Report only how many lines below include "developers".

> _Data records_:
★ ★ ★

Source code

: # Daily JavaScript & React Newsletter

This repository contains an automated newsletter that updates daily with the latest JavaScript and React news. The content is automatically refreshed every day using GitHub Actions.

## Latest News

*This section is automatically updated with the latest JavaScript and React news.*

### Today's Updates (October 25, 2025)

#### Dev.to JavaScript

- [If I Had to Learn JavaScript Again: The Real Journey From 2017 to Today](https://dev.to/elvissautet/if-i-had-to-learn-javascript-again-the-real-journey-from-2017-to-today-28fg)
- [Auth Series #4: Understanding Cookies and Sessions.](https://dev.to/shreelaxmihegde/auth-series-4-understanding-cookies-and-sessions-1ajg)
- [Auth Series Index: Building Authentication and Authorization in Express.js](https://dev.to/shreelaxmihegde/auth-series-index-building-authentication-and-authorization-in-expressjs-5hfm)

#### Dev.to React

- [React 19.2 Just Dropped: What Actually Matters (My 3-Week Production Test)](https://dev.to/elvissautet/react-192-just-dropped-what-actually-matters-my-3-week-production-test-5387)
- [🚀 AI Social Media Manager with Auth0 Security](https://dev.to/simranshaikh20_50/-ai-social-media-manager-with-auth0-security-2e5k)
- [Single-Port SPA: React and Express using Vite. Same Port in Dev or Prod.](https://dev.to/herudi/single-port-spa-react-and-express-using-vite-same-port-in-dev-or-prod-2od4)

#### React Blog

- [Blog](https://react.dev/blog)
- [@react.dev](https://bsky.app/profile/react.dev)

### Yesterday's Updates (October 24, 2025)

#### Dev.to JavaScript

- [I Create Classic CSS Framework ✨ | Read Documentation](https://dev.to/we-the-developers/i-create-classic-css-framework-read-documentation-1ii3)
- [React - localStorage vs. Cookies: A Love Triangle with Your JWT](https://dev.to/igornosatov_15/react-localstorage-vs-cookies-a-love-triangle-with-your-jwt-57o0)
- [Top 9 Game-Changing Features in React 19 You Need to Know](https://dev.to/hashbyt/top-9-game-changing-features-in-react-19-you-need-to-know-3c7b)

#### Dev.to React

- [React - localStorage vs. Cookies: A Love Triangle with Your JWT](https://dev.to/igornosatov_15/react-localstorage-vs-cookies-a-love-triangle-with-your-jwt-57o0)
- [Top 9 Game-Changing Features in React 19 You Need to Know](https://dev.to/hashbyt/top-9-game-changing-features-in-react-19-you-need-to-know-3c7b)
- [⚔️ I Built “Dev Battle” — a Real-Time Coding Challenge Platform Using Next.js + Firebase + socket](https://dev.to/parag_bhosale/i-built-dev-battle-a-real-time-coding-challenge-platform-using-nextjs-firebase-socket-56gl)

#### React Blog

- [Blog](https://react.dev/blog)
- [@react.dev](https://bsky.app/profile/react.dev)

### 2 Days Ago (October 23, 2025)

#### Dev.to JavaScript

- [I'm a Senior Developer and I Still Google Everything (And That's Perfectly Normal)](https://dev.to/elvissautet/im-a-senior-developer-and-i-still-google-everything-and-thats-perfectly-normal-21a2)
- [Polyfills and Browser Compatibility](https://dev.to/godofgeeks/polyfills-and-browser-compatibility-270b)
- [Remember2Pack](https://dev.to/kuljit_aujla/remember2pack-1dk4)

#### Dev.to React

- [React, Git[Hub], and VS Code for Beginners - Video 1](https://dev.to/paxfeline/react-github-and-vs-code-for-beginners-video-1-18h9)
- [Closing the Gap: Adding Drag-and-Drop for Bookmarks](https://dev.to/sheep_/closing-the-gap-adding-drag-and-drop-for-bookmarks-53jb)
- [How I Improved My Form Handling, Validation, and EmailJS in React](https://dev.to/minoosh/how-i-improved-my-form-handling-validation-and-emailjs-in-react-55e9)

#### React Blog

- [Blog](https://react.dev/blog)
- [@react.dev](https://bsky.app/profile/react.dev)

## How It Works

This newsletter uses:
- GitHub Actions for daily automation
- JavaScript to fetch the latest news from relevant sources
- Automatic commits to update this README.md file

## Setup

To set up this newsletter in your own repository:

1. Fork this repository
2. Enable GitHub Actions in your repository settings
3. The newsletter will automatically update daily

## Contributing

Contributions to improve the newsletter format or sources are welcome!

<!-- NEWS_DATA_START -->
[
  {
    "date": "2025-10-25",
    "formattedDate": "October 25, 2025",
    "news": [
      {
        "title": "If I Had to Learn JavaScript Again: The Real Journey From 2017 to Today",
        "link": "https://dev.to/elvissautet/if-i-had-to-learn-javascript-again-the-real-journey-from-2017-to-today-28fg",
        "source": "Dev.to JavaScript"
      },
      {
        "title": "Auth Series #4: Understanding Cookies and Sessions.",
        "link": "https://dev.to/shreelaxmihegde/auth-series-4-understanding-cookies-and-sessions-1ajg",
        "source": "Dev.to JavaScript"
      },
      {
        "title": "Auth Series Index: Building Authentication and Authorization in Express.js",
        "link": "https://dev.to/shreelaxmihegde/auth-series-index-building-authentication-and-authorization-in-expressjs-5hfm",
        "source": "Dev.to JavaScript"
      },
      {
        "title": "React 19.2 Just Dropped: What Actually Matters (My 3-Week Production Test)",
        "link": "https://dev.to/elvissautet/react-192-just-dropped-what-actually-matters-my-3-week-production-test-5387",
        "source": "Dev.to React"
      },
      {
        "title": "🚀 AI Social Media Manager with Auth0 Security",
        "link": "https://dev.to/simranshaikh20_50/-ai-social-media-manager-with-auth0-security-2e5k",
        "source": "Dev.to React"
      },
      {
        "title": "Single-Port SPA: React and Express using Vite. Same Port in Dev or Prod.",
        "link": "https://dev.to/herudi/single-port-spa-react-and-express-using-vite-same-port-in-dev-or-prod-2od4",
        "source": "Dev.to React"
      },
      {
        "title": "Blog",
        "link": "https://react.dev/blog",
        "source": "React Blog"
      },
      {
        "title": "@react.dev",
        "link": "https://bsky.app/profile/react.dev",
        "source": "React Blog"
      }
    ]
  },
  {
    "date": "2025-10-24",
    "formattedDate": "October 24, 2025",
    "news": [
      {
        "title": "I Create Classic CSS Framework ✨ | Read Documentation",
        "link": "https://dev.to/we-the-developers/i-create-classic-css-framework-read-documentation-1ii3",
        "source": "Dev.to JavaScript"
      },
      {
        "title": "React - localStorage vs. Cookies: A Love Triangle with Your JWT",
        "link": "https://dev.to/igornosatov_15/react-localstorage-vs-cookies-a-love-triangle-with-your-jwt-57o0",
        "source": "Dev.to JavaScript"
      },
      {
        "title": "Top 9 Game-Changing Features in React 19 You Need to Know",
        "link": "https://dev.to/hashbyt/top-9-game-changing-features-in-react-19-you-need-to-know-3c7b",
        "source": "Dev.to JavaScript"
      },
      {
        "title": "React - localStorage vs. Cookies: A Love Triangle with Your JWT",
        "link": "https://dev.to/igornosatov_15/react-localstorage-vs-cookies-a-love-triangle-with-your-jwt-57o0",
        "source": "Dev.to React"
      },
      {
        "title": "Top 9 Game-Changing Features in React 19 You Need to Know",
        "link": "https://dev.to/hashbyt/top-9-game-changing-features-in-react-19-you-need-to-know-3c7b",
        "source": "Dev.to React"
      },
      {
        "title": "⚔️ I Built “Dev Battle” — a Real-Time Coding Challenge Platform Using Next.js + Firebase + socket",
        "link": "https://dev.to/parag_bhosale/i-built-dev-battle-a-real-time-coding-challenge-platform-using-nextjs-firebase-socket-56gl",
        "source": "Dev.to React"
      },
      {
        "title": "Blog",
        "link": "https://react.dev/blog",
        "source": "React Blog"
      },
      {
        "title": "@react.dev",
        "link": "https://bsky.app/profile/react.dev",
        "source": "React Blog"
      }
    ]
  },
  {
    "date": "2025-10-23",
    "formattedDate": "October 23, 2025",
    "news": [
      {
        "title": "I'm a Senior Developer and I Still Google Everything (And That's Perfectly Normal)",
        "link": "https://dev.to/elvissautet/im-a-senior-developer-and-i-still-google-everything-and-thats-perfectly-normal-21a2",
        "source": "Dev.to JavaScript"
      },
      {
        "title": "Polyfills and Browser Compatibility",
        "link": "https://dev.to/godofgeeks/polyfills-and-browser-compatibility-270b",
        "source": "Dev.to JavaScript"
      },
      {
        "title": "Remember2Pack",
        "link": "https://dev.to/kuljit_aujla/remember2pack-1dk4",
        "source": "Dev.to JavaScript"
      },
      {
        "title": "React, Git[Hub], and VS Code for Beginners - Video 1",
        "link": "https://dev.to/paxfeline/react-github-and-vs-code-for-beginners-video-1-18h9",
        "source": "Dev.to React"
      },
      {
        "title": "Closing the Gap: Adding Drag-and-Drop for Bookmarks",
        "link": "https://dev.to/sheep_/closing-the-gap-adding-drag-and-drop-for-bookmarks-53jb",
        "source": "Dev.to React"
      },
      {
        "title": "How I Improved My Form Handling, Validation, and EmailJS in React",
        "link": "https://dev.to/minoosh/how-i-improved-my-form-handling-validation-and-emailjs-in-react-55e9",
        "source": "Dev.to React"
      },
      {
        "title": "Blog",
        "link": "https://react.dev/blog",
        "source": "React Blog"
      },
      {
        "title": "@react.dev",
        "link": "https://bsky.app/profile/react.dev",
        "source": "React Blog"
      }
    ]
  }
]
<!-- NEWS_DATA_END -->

★ ★ ★

> _Result of the task_: 2